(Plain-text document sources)
================================
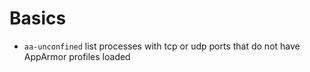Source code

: # Basics
- `aa-unconfined` list processes with tcp or udp ports that do not have AppArmor profiles loaded
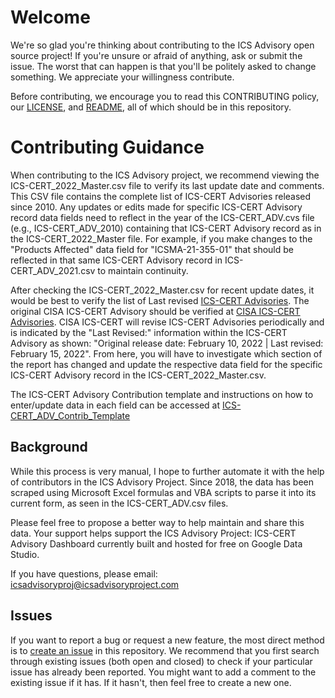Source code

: # Welcome #

We're so glad you're thinking about contributing to the ICS Advisory open source project! If you're unsure or afraid of anything, ask or submit the issue. The worst that can happen is that you'll be politely asked to change something. We appreciate your willingness contribute.

Before contributing, we encourage you to read this CONTRIBUTING policy, our [LICENSE](LICENSE), and [README](README.md), all of which should be in this repository.

# Contributing Guidance #
When contributing to the ICS Advisory project, we recommend viewing the ICS-CERT_2022_Master.csv file to verify its last update date and comments. This CSV file contains the complete list of ICS-CERT Advisories released since 2010. Any updates or edits made for specific ICS-CERT Advisory record data fields need to reflect in the year of the ICS-CERT_ADV.cvs file (e.g., ICS-CERT_ADV_2010) containing that ICS-CERT Advisory record as in the ICS-CERT_2022_Master file. For example, if you make changes to the "Products Affected" data field for "ICSMA-21-355-01" that should be reflected in that same ICS-CERT Advisory record in ICS-CERT_ADV_2021.csv to maintain continuity.

After checking the ICS-CERT_2022_Master.csv for recent update dates, it would be best to verify the list of Last revised [ICS-CERT Advisories](https://docs.google.com/spreadsheets/d/1l8M1PdITIfUlL8r4weQ0PdPpOejccjp-r5kSuenceKs/edit?usp=sharing). The original CISA ICS-CERT Advisory should be verified at [CISA ICS-CERT Advisories](https://www.cisa.gov/uscert/ics/advisories?items_per_page=All). CISA ICS-CERT will revise ICS-CERT Advisories periodically and is indicated by the "Last Revised:" information within the ICS-CERT Advisory as shown: "Original release date: February 10, 2022 | Last revised: February 15, 2022". From here, you will have to investigate which section of the report has changed and update the respective data field for the specific ICS-CERT Advisory record in the ICS-CERT_2022_Master.csv.

The ICS-CERT Advisory Contribution template and instructions on how to enter/update data in each field can be accessed at [ICS-CERT_ADV_Contrib_Template](https://docs.google.com/spreadsheets/d/1Kbl8tSuEKLYPJJRJS_XN9_5JL1hhzOdcxblT3io7ULM/edit?usp=sharing)

## Background ##
While this process is very manual, I hope to further automate it with the help of contributors in the ICS Advisory Project. Since 2018, the data has been scraped using Microsoft Excel formulas and VBA scripts to parse it into its current form, as seen in the ICS-CERT_ADV.csv files.

Please feel free to propose a better way to help maintain and share this data. Your support helps support the ICS Advisory Project: ICS-CERT Advisory Dashboard currently built and hosted for free on Google Data Studio.

If you have questions, please email: icsadvisoryproj@icsadvisoryproject.com

## Issues ##
If you want to report a bug or request a new feature, the most direct method is to [create an issue](https://github.com/icsadvprj/ICS-Advisory-Project/issues) in this
repository. We recommend that you first search through existing issues (both open and closed) to check if your particular issue has already been reported. You might want to add a comment to the existing issue if it has. If it hasn't, then feel free to create a new one.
================================
What you will do: The lines that mention the word "create" should be pulled from the records above.

Response to the task:
If you want to report a bug or request a new feature, the most direct method is to [create an issue](https://github.com/icsadvprj/ICS-Advisory-Project/issues) in this
repository. We recommend that you first search through existing issues (both open and closed) to check if your particular issue has already been reported. You might want to add a comment to the existing issue if it has. If it hasn't, then feel free to create a new one.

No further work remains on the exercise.